Provided data below:

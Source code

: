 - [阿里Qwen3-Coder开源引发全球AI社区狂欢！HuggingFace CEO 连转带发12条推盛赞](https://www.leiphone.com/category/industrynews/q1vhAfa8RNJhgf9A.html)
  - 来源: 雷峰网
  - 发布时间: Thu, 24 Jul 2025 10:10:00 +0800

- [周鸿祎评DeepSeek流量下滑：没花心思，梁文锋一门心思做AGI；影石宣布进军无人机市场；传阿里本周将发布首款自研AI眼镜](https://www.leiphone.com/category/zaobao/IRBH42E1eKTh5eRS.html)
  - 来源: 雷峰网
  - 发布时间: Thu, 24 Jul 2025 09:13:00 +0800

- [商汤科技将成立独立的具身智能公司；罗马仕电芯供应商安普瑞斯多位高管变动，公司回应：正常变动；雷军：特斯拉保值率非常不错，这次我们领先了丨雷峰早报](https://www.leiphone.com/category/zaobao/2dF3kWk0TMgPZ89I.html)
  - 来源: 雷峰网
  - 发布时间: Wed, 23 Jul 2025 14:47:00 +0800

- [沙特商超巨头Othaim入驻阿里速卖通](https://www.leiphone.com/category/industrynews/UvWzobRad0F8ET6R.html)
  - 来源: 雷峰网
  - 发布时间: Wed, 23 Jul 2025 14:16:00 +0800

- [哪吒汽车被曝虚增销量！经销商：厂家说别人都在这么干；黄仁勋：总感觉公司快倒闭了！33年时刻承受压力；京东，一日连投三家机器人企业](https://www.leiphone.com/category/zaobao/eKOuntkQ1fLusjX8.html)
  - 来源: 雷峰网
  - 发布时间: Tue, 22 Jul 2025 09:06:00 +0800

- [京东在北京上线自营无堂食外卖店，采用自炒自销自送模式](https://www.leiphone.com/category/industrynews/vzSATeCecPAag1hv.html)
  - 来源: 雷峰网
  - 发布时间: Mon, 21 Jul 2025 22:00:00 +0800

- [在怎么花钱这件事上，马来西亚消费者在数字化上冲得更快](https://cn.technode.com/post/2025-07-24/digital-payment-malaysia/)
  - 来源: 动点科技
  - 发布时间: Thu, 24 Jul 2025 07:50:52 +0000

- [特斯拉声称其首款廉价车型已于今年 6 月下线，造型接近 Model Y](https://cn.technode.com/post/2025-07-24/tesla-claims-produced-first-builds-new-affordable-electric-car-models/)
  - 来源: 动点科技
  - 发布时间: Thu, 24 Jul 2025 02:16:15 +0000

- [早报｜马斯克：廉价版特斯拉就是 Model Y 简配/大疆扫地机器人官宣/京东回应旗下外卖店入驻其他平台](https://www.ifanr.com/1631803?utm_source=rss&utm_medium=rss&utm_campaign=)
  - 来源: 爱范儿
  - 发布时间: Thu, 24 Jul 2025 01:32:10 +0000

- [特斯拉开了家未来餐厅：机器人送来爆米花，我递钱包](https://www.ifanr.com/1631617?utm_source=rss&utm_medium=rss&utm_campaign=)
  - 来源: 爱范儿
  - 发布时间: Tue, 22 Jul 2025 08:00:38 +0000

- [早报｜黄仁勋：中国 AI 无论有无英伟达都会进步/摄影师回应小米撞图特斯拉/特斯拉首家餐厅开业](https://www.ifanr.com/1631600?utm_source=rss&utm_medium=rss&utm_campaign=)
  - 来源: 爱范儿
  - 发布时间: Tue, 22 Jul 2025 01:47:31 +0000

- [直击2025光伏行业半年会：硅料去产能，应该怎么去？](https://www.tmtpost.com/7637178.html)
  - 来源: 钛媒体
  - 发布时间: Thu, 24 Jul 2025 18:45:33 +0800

End of Provided data.
Provided data below:

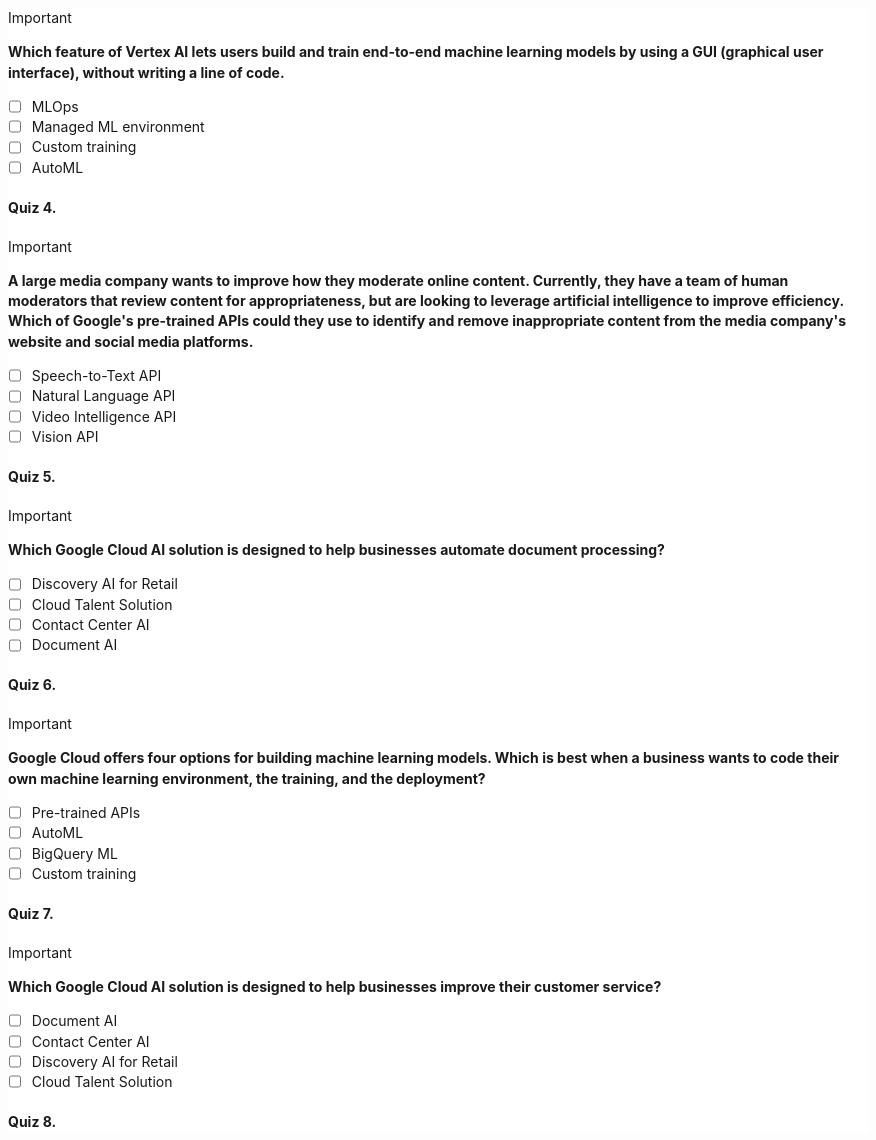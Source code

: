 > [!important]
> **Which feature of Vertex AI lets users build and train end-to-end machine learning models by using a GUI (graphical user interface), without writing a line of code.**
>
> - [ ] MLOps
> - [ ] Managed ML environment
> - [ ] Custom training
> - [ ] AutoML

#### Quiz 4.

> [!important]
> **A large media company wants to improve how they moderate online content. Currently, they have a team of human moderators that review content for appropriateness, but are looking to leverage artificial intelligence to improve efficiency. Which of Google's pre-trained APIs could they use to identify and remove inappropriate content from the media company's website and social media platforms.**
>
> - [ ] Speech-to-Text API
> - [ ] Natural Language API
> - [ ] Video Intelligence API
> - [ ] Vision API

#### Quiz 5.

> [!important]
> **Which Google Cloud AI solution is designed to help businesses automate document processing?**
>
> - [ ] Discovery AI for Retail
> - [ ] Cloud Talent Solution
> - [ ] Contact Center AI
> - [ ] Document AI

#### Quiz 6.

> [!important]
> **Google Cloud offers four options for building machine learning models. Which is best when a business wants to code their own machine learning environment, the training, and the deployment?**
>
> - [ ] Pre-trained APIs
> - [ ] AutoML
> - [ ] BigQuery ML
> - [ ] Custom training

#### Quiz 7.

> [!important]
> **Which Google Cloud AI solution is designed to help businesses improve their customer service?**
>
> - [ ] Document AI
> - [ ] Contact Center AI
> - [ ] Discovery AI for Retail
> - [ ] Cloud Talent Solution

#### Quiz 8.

End of Provided data.
Provided data below:

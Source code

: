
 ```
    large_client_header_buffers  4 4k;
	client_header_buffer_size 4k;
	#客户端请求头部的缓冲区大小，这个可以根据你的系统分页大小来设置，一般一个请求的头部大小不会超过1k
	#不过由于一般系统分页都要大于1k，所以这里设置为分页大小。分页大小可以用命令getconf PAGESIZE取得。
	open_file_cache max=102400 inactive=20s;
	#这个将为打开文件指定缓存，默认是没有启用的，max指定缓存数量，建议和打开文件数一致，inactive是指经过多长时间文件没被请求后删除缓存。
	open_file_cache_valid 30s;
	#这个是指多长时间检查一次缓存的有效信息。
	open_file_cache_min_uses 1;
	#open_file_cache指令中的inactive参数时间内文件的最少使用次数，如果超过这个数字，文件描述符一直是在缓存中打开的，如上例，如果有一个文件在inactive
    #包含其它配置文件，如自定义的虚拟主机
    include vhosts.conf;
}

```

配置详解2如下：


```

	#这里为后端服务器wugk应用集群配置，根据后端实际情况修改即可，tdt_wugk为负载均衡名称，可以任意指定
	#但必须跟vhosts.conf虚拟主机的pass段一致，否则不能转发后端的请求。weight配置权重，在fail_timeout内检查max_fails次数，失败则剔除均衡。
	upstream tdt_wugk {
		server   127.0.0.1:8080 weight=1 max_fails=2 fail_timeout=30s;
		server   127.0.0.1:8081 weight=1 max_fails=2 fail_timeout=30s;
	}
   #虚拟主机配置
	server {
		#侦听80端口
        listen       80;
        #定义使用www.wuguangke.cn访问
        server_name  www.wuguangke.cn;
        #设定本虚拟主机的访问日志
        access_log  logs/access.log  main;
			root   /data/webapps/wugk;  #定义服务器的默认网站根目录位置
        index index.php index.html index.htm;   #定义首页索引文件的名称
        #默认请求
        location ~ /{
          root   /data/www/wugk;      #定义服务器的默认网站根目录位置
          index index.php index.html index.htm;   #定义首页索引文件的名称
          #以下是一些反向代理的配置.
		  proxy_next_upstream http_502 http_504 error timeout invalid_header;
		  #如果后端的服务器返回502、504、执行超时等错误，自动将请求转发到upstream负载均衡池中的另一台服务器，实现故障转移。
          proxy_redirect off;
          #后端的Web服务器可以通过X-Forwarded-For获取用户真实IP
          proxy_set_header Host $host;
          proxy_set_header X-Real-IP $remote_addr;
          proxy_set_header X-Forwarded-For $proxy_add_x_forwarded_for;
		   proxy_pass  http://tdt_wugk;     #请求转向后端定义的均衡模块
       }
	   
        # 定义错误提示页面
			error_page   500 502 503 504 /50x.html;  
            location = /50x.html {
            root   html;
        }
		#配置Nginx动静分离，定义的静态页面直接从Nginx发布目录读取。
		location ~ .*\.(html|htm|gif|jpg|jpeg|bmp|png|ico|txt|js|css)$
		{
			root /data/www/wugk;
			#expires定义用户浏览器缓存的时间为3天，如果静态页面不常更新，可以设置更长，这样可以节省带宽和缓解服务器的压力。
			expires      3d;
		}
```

End of Provided data.

## What is required
Proceeding from the line containing "- 发布时间: Wed, 23 Jul 2025 14:16:00 +0800" through the line containing "- 发布时间: Thu, 24 Jul 2025 02:16:15 +0000", transcribe the lines above exactly, both end lines included.

## Reply
  - 发布时间: Wed, 23 Jul 2025 14:16:00 +0800

- [哪吒汽车被曝虚增销量！经销商：厂家说别人都在这么干；黄仁勋：总感觉公司快倒闭了！33年时刻承受压力；京东，一日连投三家机器人企业](https://www.leiphone.com/category/zaobao/eKOuntkQ1fLusjX8.html)
  - 来源: 雷峰网
  - 发布时间: Tue, 22 Jul 2025 09:06:00 +0800

- [京东在北京上线自营无堂食外卖店，采用自炒自销自送模式](https://www.leiphone.com/category/industrynews/vzSATeCecPAag1hv.html)
  - 来源: 雷峰网
  - 发布时间: Mon, 21 Jul 2025 22:00:00 +0800

- [在怎么花钱这件事上，马来西亚消费者在数字化上冲得更快](https://cn.technode.com/post/2025-07-24/digital-payment-malaysia/)
  - 来源: 动点科技
  - 发布时间: Thu, 24 Jul 2025 07:50:52 +0000

- [特斯拉声称其首款廉价车型已于今年 6 月下线，造型接近 Model Y](https://cn.technode.com/post/2025-07-24/tesla-claims-produced-first-builds-new-affordable-electric-car-models/)
  - 来源: 动点科技
  - 发布时间: Thu, 24 Jul 2025 02:16:15 +0000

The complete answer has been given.